What it does
A data analysis of 80+ Book of the Month picks from 2018 to 2025, joining hand-curated pick history with Open Library metadata in DuckDB, then surfacing patterns in editorial taste through SQL window functions and Python visualization. Covers genre mix shifts, debut author trends, pick velocity, and author demographics across eight years of curation.
Why I built it
Curation is a data problem. BOTM has built a whole brand on "trusted picks" but what does that actually mean in the data? I wanted to see if eight years of picks reveal a consistent editorial fingerprint or if the taste has quietly drifted, because that fingerprint is essentially their retention strategy. If subscribers keep trusting the pick, they keep paying.

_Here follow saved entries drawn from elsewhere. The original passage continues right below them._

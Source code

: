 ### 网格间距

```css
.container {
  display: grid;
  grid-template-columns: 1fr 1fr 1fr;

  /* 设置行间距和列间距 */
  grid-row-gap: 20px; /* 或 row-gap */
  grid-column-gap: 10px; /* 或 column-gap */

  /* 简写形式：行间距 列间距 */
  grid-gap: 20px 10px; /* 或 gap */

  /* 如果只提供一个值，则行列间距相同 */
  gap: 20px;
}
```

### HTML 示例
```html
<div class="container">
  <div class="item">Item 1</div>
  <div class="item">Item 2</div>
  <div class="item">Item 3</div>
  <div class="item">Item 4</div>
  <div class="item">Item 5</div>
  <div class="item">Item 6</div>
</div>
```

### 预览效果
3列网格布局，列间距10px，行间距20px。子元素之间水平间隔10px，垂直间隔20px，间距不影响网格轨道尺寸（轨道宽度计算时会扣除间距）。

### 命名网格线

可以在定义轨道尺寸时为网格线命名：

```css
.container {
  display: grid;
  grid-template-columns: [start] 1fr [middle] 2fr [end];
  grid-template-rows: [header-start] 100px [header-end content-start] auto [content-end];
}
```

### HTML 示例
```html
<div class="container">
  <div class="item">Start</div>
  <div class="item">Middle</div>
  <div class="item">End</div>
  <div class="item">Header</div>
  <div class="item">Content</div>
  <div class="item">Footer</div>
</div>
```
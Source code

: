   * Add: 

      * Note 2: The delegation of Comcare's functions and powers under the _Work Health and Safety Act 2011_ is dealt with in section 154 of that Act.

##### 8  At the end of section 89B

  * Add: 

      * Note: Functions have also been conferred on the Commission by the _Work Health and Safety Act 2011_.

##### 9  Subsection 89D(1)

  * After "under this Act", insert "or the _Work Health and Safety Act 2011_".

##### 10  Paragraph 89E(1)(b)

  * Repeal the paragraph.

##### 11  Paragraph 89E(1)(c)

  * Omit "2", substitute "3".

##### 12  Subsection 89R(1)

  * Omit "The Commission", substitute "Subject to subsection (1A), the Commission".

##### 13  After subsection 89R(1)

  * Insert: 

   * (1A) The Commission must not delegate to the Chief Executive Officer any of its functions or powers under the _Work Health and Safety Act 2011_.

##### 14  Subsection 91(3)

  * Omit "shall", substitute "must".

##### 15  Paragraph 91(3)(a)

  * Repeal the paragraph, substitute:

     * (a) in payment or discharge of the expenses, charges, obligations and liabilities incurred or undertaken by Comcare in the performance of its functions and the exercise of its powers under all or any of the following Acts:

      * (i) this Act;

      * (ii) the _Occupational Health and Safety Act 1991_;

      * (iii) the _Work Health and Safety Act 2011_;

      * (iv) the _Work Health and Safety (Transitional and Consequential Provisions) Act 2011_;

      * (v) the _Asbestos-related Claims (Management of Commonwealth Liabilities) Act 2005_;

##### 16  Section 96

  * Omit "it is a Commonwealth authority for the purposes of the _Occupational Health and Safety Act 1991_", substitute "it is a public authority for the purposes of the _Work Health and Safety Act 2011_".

If the picks start feeling random, they churn. Same instinct that makes me want to look at downstream data at work: the pattern is usually already there, you just have to ask the right question of the right table.
The interesting bit
The genre mix turned out to be more stable than I expected, which actually makes business sense: consistency builds the trust that drives renewals. What shifted was pick velocity. The average time between a book's publication date and its BOTM selection dropped noticeably after 2021, meaning they started chasing cultural momentum harder, probably because a buzzy pick converts better on social. The other finding worth noting: BOTM picks debut authors at a higher rate than the broader literary fiction market, and that has held steady across years. That's not just an editorial choice, it's a differentiation play. You can't get that pick anywhere else.
Stack
Python, DuckDB, Pandas, Matplotlib, Seaborn, Open Library API, gender-guesser, SQL with CTEs and window functions. Pipeline runs end-to-end with make run.